How and when should I provide a quote?
A quote can be provided right after the expert proceeds to a request by clicking on “View request”.
An expert then has an option to message the client with a quote (only visible to the expert and the client), or without.
The advantage of messaging the client with a quote is that it might lead to a connection faster, as the client only needs to click on “Accept the quote” button. However, it is also important to make sure the client’s expectations are communicated clearly, which sometimes creates the need to ask more questions first, such as the word count or a request to upload a document.
In both cases, the quote can be provided again in a new message.
How much should I charge?
First and foremost, the provided quote should cover the entire request. The way a quote is built up often depends on several factors:
Rate per word
The first one is the expert’s desired rate per word; that is why it is important to know a word count of the request.
For instance, the requests with tight deadlines can be charged more than the ones with a larger time limit. It is also important to understand the level of expert’s involvement and the quantity of work. This will be measured by the client’s level of English and by their specific needs. For example, providing editing services will be more expensive than the manuscript review.

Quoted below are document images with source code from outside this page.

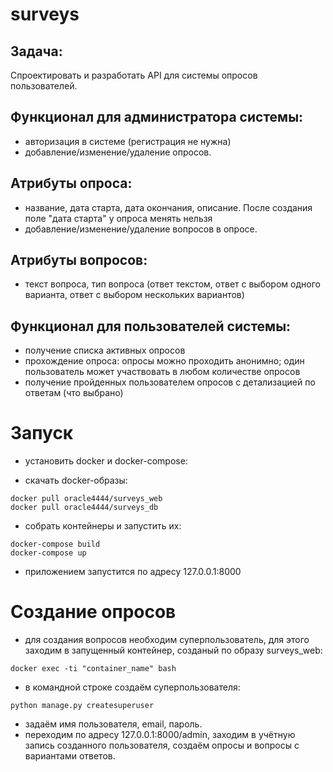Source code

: # surveys
## Задача: 
Cпроектировать и разработать API для системы опросов пользователей.  
## Функционал для администратора системы:  
- авторизация в системе (регистрация не нужна) 
- добавление/изменение/удаление опросов. 
## Атрибуты опроса: 
- название, дата старта, дата окончания, описание. После создания поле "дата старта" у опроса менять нельзя 
- добавление/изменение/удаление вопросов в опросе. 
## Атрибуты вопросов: 
- текст вопроса, тип вопроса (ответ текстом, ответ с выбором одного варианта, ответ с выбором нескольких вариантов)
## Функционал для пользователей системы:  
- получение списка активных опросов 
- прохождение опроса: опросы можно проходить анонимно; один пользователь может участвовать в любом количестве опросов 
- получение пройденных пользователем опросов с детализацией по ответам (что выбрано)

# Запуск
- установить docker и docker-compose:

- скачать docker-образы:
```
docker pull oracle4444/surveys_web
docker pull oracle4444/surveys_db
```
- собрать контейнеры и запустить их:
```
docker-compose build
docker-compose up
```
- приложением запустится по адресу 127.0.0.1:8000
# Создание опросов
- для создания вопросов необходим суперпользователь, для этого заходим в запущенный контейнер, созданый по образу surveys_web:
```
docker exec -ti "container_name" bash
```
- в командной строке создаём суперпользователя:
```
python manage.py createsuperuser
``` 
- задаём имя пользователя, email, пароль.
- переходим по адресу 127.0.0.1:8000/admin, заходим в учётную запись созданного пользователя, создаём опросы и вопросы с вариантами ответов.
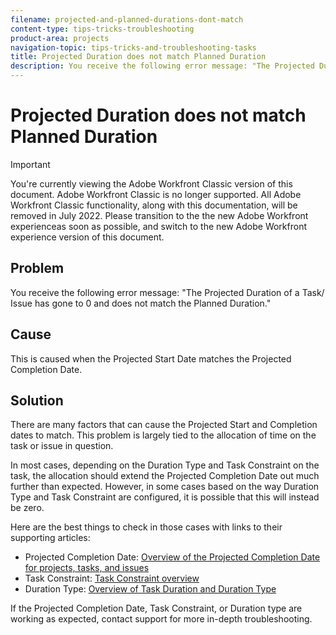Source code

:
 ```yaml
---
filename: projected-and-planned-durations-dont-match
content-type: tips-tricks-troubleshooting
product-area: projects
navigation-topic: tips-tricks-and-troubleshooting-tasks
title: Projected Duration does not match Planned Duration
description: You receive the following error message: "The Projected Duration of a Task/ Issue has gone to 0 and does not match the Planned Duration."
---
```


# Projected Duration does not match Planned Duration

>[!IMPORTANT]
>
>You're currently viewing the Adobe Workfront Classic version of this document. Adobe Workfront Classic is no longer supported. All Adobe Workfront Classic functionality, along with this documentation, will be removed in July 2022. Please transition to the the new Adobe Workfront experienceas soon as possible, and switch to the new Adobe Workfront experience version of this document.

## Problem

You receive the following error message: "The Projected Duration of a Task/ Issue has gone to 0 and does not match the Planned Duration."

## Cause

This is caused when the Projected Start Date matches the Projected Completion Date.

## Solution

There are many factors that can cause the Projected Start and Completion dates to match. This problem is largely tied to the allocation of time on the task or issue in question.

In most cases, depending on the Duration Type and Task Constraint on the task, the allocation should extend the Projected Completion Date out much further than expected. However, in some cases based on the way Duration Type and Task Constraint are configured, it is possible that this will instead be zero. <![CDATA[    ]]>

Here are the best things to check in those cases with links to their supporting articles:

* Projected Completion Date: [Overview of the Projected Completion Date for projects, tasks, and issues](../../../manage-work/projects/planning-a-project/project-projected-completion-date.md)
* Task Constraint: [Task Constraint overview](../../../manage-work/tasks/task-constraints/task-constraint-overview.md)
* Duration Type: [Overview of Task Duration and Duration Type](../../../manage-work/tasks/taskdurtn/task-duration-and-duration-type.md)

If the Projected Completion Date, Task Constraint, or Duration type are working as expected, contact support for more in-depth troubleshooting. 
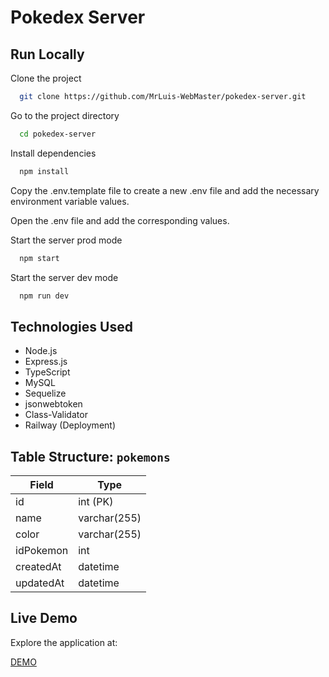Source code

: 
# Pokedex Server


## Run Locally

Clone the project

```bash
  git clone https://github.com/MrLuis-WebMaster/pokedex-server.git
```

Go to the project directory

```bash
  cd pokedex-server
```

Install dependencies

```bash
  npm install
```
Copy the .env.template file to create a new .env file and add the necessary environment variable values.

Open the .env file and add the corresponding values.


Start the server prod mode

```bash
  npm start
```
Start the server dev mode

```bash
  npm run dev
```

## Technologies Used

- Node.js
- Express.js
- TypeScript
- MySQL
- Sequelize
- jsonwebtoken
- Class-Validator
- Railway (Deployment)

## Table Structure: `pokemons`

| Field       | Type        |
|-------------|-------------|
| id          | int (PK)    |
| name        | varchar(255)|
| color       | varchar(255)|
| idPokemon   | int         |
| createdAt   | datetime    |
| updatedAt   | datetime    |


## Live Demo
Explore the application at:

[DEMO](https://pokedex-frontend-dusky.vercel.app/)
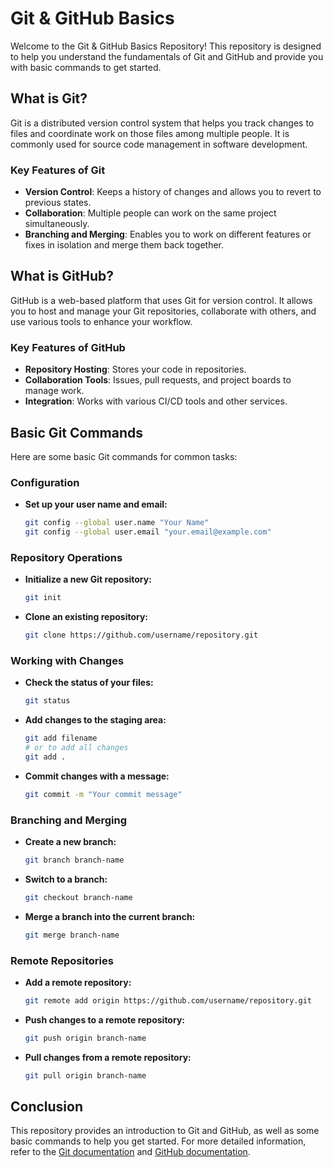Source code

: # Git & GitHub Basics

Welcome to the Git & GitHub Basics Repository! This repository is designed to help you understand the fundamentals of Git and GitHub and provide you with basic commands to get started.

## What is Git?

Git is a distributed version control system that helps you track changes to files and coordinate work on those files among multiple people. It is commonly used for source code management in software development.

### Key Features of Git

- **Version Control**: Keeps a history of changes and allows you to revert to previous states.
- **Collaboration**: Multiple people can work on the same project simultaneously.
- **Branching and Merging**: Enables you to work on different features or fixes in isolation and merge them back together.

## What is GitHub?

GitHub is a web-based platform that uses Git for version control. It allows you to host and manage your Git repositories, collaborate with others, and use various tools to enhance your workflow.

### Key Features of GitHub

- **Repository Hosting**: Stores your code in repositories.
- **Collaboration Tools**: Issues, pull requests, and project boards to manage work.
- **Integration**: Works with various CI/CD tools and other services.

## Basic Git Commands

Here are some basic Git commands for common tasks:

### Configuration

- **Set up your user name and email:**
  ```sh
  git config --global user.name "Your Name"
  git config --global user.email "your.email@example.com"
  ```

### Repository Operations

- **Initialize a new Git repository:**
  ```sh
  git init
  ```

- **Clone an existing repository:**
  ```sh
  git clone https://github.com/username/repository.git
  ```

### Working with Changes

- **Check the status of your files:**
  ```sh
  git status
  ```

- **Add changes to the staging area:**
  ```sh
  git add filename
  # or to add all changes
  git add .
  ```

- **Commit changes with a message:**
  ```sh
  git commit -m "Your commit message"
  ```

### Branching and Merging

- **Create a new branch:**
  ```sh
  git branch branch-name
  ```

- **Switch to a branch:**
  ```sh
  git checkout branch-name
  ```

- **Merge a branch into the current branch:**
  ```sh
  git merge branch-name
  ```

### Remote Repositories

- **Add a remote repository:**
  ```sh
  git remote add origin https://github.com/username/repository.git
  ```

- **Push changes to a remote repository:**
  ```sh
  git push origin branch-name
  ```

- **Pull changes from a remote repository:**
  ```sh
  git pull origin branch-name
  ```

## Conclusion

This repository provides an introduction to Git and GitHub, as well as some basic commands to help you get started. For more detailed information, refer to the [Git documentation](https://git-scm.com/doc) and [GitHub documentation](https://docs.github.com/).
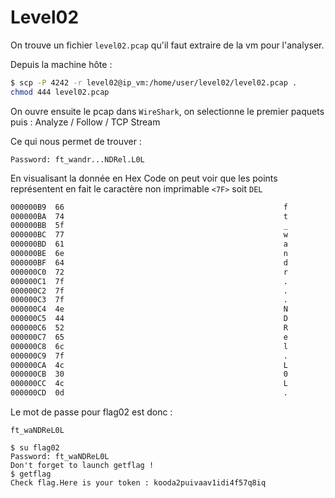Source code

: # Level02

On trouve un fichier <code>level02.pcap</code> qu'il faut extraire de la vm pour l'analyser.

Depuis la machine hôte :

```bash
$ scp -P 4242 -r level02@ip_vm:/home/user/level02/level02.pcap .
chmod 444 level02.pcap
```

On ouvre ensuite le pcap dans <code>WireShark</code>, on selectionne le premier paquets puis : Analyze / Follow / TCP Stream

Ce qui nous permet de trouver :

<code>Password: ft_wandr...NDRel.L0L</code>

En visualisant la donnée en Hex Code on peut voir que les points représentent en fait le caractère non imprimable <code><7F></code> soit <code>DEL</code>

```bash
000000B9  66                                                 f
000000BA  74                                                 t
000000BB  5f                                                 _
000000BC  77                                                 w
000000BD  61                                                 a
000000BE  6e                                                 n
000000BF  64                                                 d
000000C0  72                                                 r
000000C1  7f                                                 .
000000C2  7f                                                 .
000000C3  7f                                                 .
000000C4  4e                                                 N
000000C5  44                                                 D
000000C6  52                                                 R
000000C7  65                                                 e
000000C8  6c                                                 l
000000C9  7f                                                 .
000000CA  4c                                                 L
000000CB  30                                                 0
000000CC  4c                                                 L
000000CD  0d                                                 .
```

Le mot de passe pour flag02 est donc :

<code>ft_waNDReL0L</code>

```shell
$ su flag02
Password: ft_waNDReL0L
Don't forget to launch getflag !
$ getflag
Check flag.Here is your token : kooda2puivaav1idi4f57q8iq
```
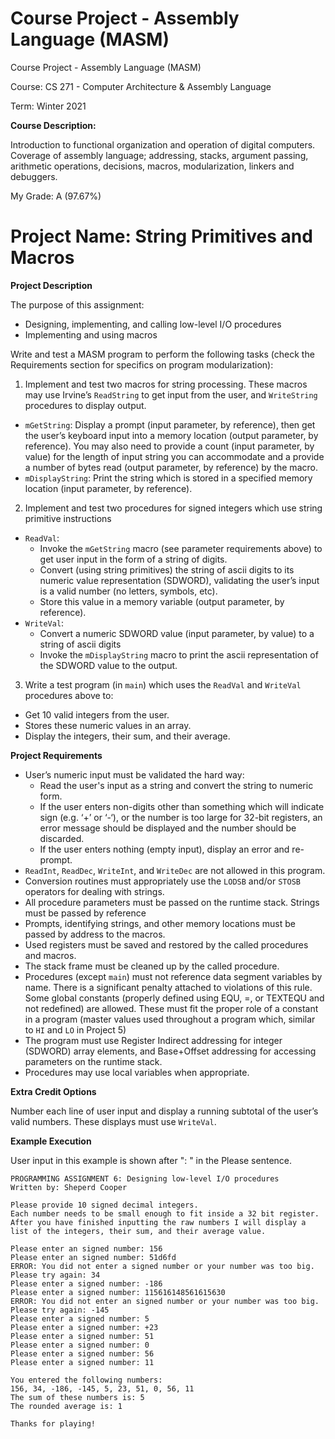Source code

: # Course Project - Assembly Language (MASM)
Course Project - Assembly Language (MASM)

Course: CS 271 - Computer Architecture & Assembly Language

Term: Winter 2021

**Course Description:**

Introduction to functional organization and operation of digital computers. Coverage of assembly language; addressing, stacks, argument passing, arithmetic operations, decisions, macros, modularization, linkers and debuggers.

My Grade: A (97.67%)

# Project Name: String Primitives and Macros
**Project Description**

The purpose of this assignment:
* Designing, implementing, and calling low-level I/O procedures
* Implementing and using macros

Write and test a MASM program to perform the following tasks (check the Requirements section for specifics on program modularization):

1. Implement and test two macros for string processing. These macros may use Irvine’s `ReadString` to get input from the user, and `WriteString` procedures to display output.
* `mGetString`:  Display a prompt (input parameter, by reference), then get the user’s keyboard input into a memory location (output parameter, by reference). You may also need to provide a count (input parameter, by value) for the length of input string you can accommodate and a provide a number of bytes read (output parameter, by reference) by the macro.
* `mDisplayString`:  Print the string which is stored in a specified memory location (input parameter, by reference).

2. Implement and test two procedures for signed integers which use string primitive instructions
* `ReadVal`: 
  * Invoke the `mGetString` macro (see parameter requirements above) to get user input in the form of a string of digits.
  * Convert (using string primitives) the string of ascii digits to its numeric value representation (SDWORD), validating the user’s input is a valid number (no letters, symbols, etc).
  * Store this value in a memory variable (output parameter, by reference). 
* `WriteVal`: 
  * Convert a numeric SDWORD value (input parameter, by value) to a string of ascii digits
  * Invoke the `mDisplayString` macro to print the ascii representation of the SDWORD value to the output.

3. Write a test program (in `main`) which uses the `ReadVal` and `WriteVal` procedures above to:
* Get 10 valid integers from the user.
* Stores these numeric values in an array.
* Display the integers, their sum, and their average.

**Project Requirements**

* User’s numeric input must be validated the hard way:
  * Read the user's input as a string and convert the string to numeric form.
  * If the user enters non-digits other than something which will indicate sign (e.g. ‘+’ or ‘-‘), or the number is too large for 32-bit registers, an error message should be displayed and the number should be discarded.
  * If the user enters nothing (empty input), display an error and re-prompt.
* `ReadInt`, `ReadDec`, `WriteInt`, and `WriteDec` are not allowed in this program.
* Conversion routines must appropriately use the `LODSB` and/or `STOSB` operators for dealing with strings.
* All procedure parameters must be passed on the runtime stack. Strings must be passed by reference
* Prompts, identifying strings, and other memory locations must be passed by address to the macros.
* Used registers must be saved and restored by the called procedures and macros.
* The stack frame must be cleaned up by the called procedure.
* Procedures (except `main`) must not reference data segment variables by name. There is a significant penalty attached to violations of this rule.  Some global constants (properly defined using EQU, =, or TEXTEQU and not redefined) are allowed. These must fit the proper role of a constant in a program (master values used throughout a program which, similar to `HI` and `LO` in Project 5)
* The program must use Register Indirect addressing for integer (SDWORD) array elements, and Base+Offset addressing for accessing parameters on the runtime stack.
* Procedures may use local variables when appropriate.

**Extra Credit Options**

Number each line of user input and display a running subtotal of the user’s valid numbers. These displays must use `WriteVal`. 

**Example Execution**

User input in this example is shown after ": " in the Please sentence.

```
PROGRAMMING ASSIGNMENT 6: Designing low-level I/O procedures 
Written by: Sheperd Cooper 
 
Please provide 10 signed decimal integers.  
Each number needs to be small enough to fit inside a 32 bit register. After you have finished inputting the raw numbers I will display a list of the integers, their sum, and their average value. 
 
Please enter an signed number: 156 
Please enter an signed number: 51d6fd 
ERROR: You did not enter a signed number or your number was too big. 
Please try again: 34 
Please enter a signed number: -186 
Please enter a signed number: 115616148561615630 
ERROR: You did not enter an signed number or your number was too big. 
Please try again: -145
Please enter a signed number: 5 
Please enter a signed number: +23 
Please enter a signed number: 51 
Please enter a signed number: 0 
Please enter a signed number: 56 
Please enter a signed number: 11 
 
You entered the following numbers: 
156, 34, -186, -145, 5, 23, 51, 0, 56, 11 
The sum of these numbers is: 5 
The rounded average is: 1 
 
Thanks for playing! 
```
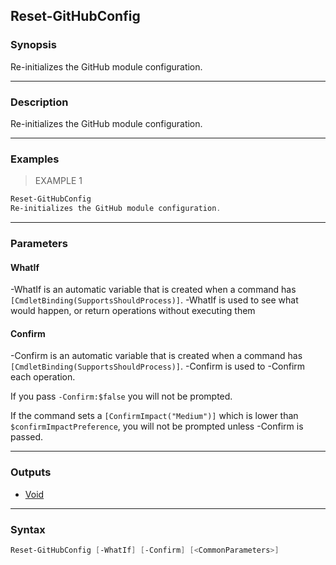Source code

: Reset-GitHubConfig
------------------

### Synopsis
Re-initializes the GitHub module configuration.

---

### Description

Re-initializes the GitHub module configuration.

---

### Examples
> EXAMPLE 1

```PowerShell
Reset-GitHubConfig
Re-initializes the GitHub module configuration.
```

---

### Parameters
#### **WhatIf**
-WhatIf is an automatic variable that is created when a command has ```[CmdletBinding(SupportsShouldProcess)]```.
-WhatIf is used to see what would happen, or return operations without executing them
#### **Confirm**
-Confirm is an automatic variable that is created when a command has ```[CmdletBinding(SupportsShouldProcess)]```.
-Confirm is used to -Confirm each operation.

If you pass ```-Confirm:$false``` you will not be prompted.

If the command sets a ```[ConfirmImpact("Medium")]``` which is lower than ```$confirmImpactPreference```, you will not be prompted unless -Confirm is passed.

---

### Outputs
* [Void](https://learn.microsoft.com/en-us/dotnet/api/System.Void)

---

### Syntax
```PowerShell
Reset-GitHubConfig [-WhatIf] [-Confirm] [<CommonParameters>]
```
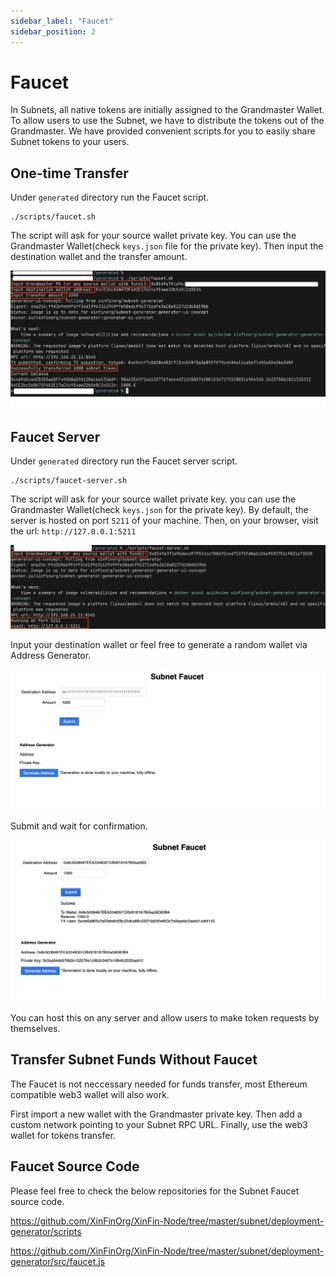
 ```yaml
---
sidebar_label: "Faucet"
sidebar_position: 2
---
```

# Faucet

In Subnets, all native tokens are initially assigned to the Grandmaster Wallet. To allow users to use the Subnet, we have to distribute the tokens out of the Grandmaster. We have provided convenient scripts for you to easily share Subnet tokens to your users.

## One-time Transfer

Under `generated` directory run the Faucet script. 

```
./scripts/faucet.sh
```

The script will ask for your source wallet private key. You can use the Grandmaster Wallet(check `keys.json` file for the private key). 
Then input the destination wallet and the transfer amount.

![Example](./img/faucet.png)

## Faucet Server

Under `generated` directory run the Faucet server script.

```
./scripts/faucet-server.sh
```

The script will ask for your source wallet private key. you can use the Grandmaster Wallet(check `keys.json` for the private key).
By default, the server is hosted on port `5211` of your machine. Then, on your browser, visit the url: `http://127.0.0.1:5211`

![Example](./img/faucet-server1.png)

Input your destination wallet or feel free to generate a random wallet via Address Generator.

![Example](./img/faucet-server2.png)

Submit and wait for confirmation.

![Example](./img/faucet-server3.png)

You can host this on any server and allow users to make token requests by themselves.

## Transfer Subnet Funds Without Faucet

The Faucet is not neccessary needed for funds transfer, most Ethereum compatible web3 wallet will also work. 

First import a new wallet with the Grandmaster private key. Then add a custom network pointing to your Subnet RPC URL. Finally, use the web3 wallet for tokens transfer.


## Faucet Source Code

Please feel free to check the below repositories for the Subnet Faucet source code.

https://github.com/XinFinOrg/XinFin-Node/tree/master/subnet/deployment-generator/scripts

https://github.com/XinFinOrg/XinFin-Node/tree/master/subnet/deployment-generator/src/faucet.js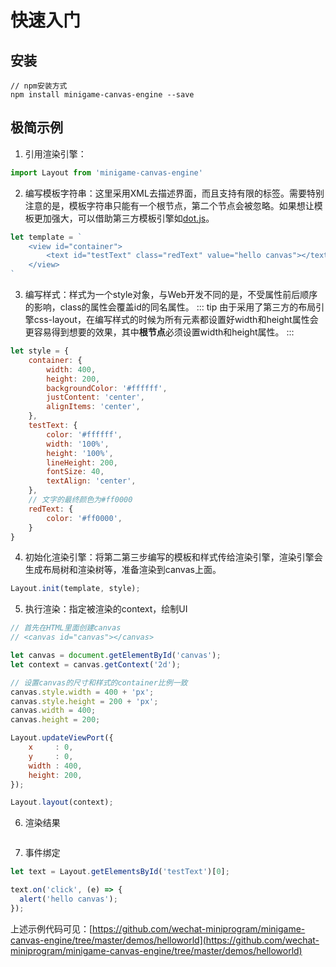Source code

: # 快速入门

## 安装

``` shell
// npm安装方式
npm install minigame-canvas-engine --save
```

## 极简示例

1. 引用渲染引擎：
``` js
import Layout from 'minigame-canvas-engine'
```

2. 编写模板字符串：这里采用XML去描述界面，而且支持有限的标签。需要特别注意的是，模板字符串只能有一个根节点，第二个节点会被忽略。如果想让模板更加强大，可以借助第三方模板引擎如[dot.js](https://olado.github.io/doT/index.html)。

``` js
let template = `
    <view id="container">
        <text id="testText" class="redText" value="hello canvas"></text>
    </view>
`
```

3. 编写样式：样式为一个style对象，与Web开发不同的是，不受属性前后顺序的影响，class的属性会覆盖id的同名属性。
::: tip
由于采用了第三方的布局引擎css-layout，在编写样式的时候为所有元素都设置好width和height属性会更容易得到想要的效果，其中**根节点**必须设置width和height属性。
:::

``` js
let style = {
    container: {
        width: 400,
        height: 200,
        backgroundColor: '#ffffff',
        justContent: 'center',
        alignItems: 'center',
    },
    testText: {
        color: '#ffffff',
        width: '100%',
        height: '100%',
        lineHeight: 200,
        fontSize: 40,
        textAlign: 'center',
    },
    // 文字的最终颜色为#ff0000
    redText: {
        color: '#ff0000',
    }
}
```
4. 初始化渲染引擎：将第二第三步编写的模板和样式传给渲染引擎，渲染引擎会生成布局树和渲染树等，准备渲染到canvas上面。

``` js
Layout.init(template, style);
```

5. 执行渲染：指定被渲染的context，绘制UI
``` js
// 首先在HTML里面创建canvas
// <canvas id="canvas"></canvas>

let canvas = document.getElementById('canvas');
let context = canvas.getContext('2d');

// 设置canvas的尺寸和样式的container比例一致
canvas.style.width = 400 + 'px';
canvas.style.height = 200 + 'px';
canvas.width = 400;
canvas.height = 200;

Layout.updateViewPort({
    x     : 0,
    y     : 0,
    width : 400,
    height: 200,
});

Layout.layout(context);
```

6. 渲染结果

<img :src="$withBase('/imgs/hello.jpg')" width=300>

7. 事件绑定
``` js
let text = Layout.getElementsById('testText')[0];

text.on('click', (e) => {
  alert('hello canvas');
});
```

上述示例代码可见：[https://github.com/wechat-miniprogram/minigame-canvas-engine/tree/master/demos/helloworld](https://github.com/wechat-miniprogram/minigame-canvas-engine/tree/master/demos/helloworld)
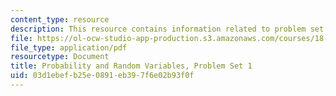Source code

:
 ```yaml
---
content_type: resource
description: This resource contains information related to problem set 1.
file: https://ol-ocw-studio-app-production.s3.amazonaws.com/courses/18-440-probability-and-random-variables-spring-2014/03d1ebefb25e0891eb397f6e02b93f0f_MIT18_440S14_ProblemSet1.pdf
file_type: application/pdf
resourcetype: Document
title: Probability and Random Variables, Problem Set 1
uid: 03d1ebef-b25e-0891-eb39-7f6e02b93f0f
---
```

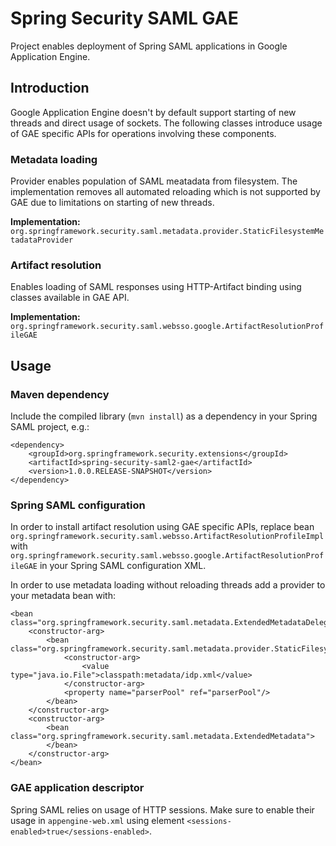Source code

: # Spring Security SAML GAE

Project enables deployment of Spring SAML applications in Google Application Engine.

## Introduction

Google Application Engine doesn't by default support starting of new threads and direct usage of sockets. The following classes introduce usage of GAE specific APIs for operations involving these components.

### Metadata loading

Provider enables population of SAML meatadata from filesystem. The implementation removes all automated reloading which is not supported by GAE due to limitations on starting of new threads.

**Implementation:** `org.springframework.security.saml.metadata.provider.StaticFilesystemMetadataProvider`

### Artifact resolution

Enables loading of SAML responses using HTTP-Artifact binding using classes available in GAE API.

**Implementation:** `org.springframework.security.saml.websso.google.ArtifactResolutionProfileGAE`

## Usage

### Maven dependency

Include the compiled library (`mvn install`) as a dependency in your Spring SAML project, e.g.:
```
<dependency>
    <groupId>org.springframework.security.extensions</groupId>
    <artifactId>spring-security-saml2-gae</artifactId>
    <version>1.0.0.RELEASE-SNAPSHOT</version>
</dependency>
```

### Spring SAML configuration

In order to install artifact resolution using GAE specific APIs, replace bean `org.springframework.security.saml.websso.ArtifactResolutionProfileImpl` with `org.springframework.security.saml.websso.google.ArtifactResolutionProfileGAE` in your Spring SAML configuration XML.

In order to use metadata loading without reloading threads add a provider to your metadata bean with:

```
<bean class="org.springframework.security.saml.metadata.ExtendedMetadataDelegate">
    <constructor-arg>
        <bean class="org.springframework.security.saml.metadata.provider.StaticFilesystemMetadataProvider">
            <constructor-arg>
                <value type="java.io.File">classpath:metadata/idp.xml</value>
            </constructor-arg>
            <property name="parserPool" ref="parserPool"/>
        </bean>
    </constructor-arg>
    <constructor-arg>
        <bean class="org.springframework.security.saml.metadata.ExtendedMetadata">
        </bean>
    </constructor-arg>
</bean>
```

### GAE application descriptor

Spring SAML relies on usage of HTTP sessions. Make sure to enable their usage in `appengine-web.xml` using element `<sessions-enabled>true</sessions-enabled>`.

And finally, there will be the Peerwith fee, which is 20%, and possibly VAT. While the Peerwith fee is there by default, the VAT percentage will need to be entered manually. On Zendesk, we have an article with more detail on how VAT works: https://peerwith.zendesk.com/hc/en-us/articles/208556869-How-to-deal-with-VAT.
Once the expert knows how much they would like to charge, they can enter the amount in the “Fee” window. If VAT applies, the percentage can be added too. The final quote, which should cover the entire document, will thus consist of the expert’s fee, the Peerwith fee and the VAT (if applicable).
What about the indicated budget?
Clients have the option to indicate their budget. However, often it can be misleading. Some clients will indicate a small amount simply because they don’t have a clue of how much is usually charged for requests similar to theirs. In these cases, I would recommend providing your own quote, regardless of the budget indicated by the client. The client will then either accept the quote or start negotiating.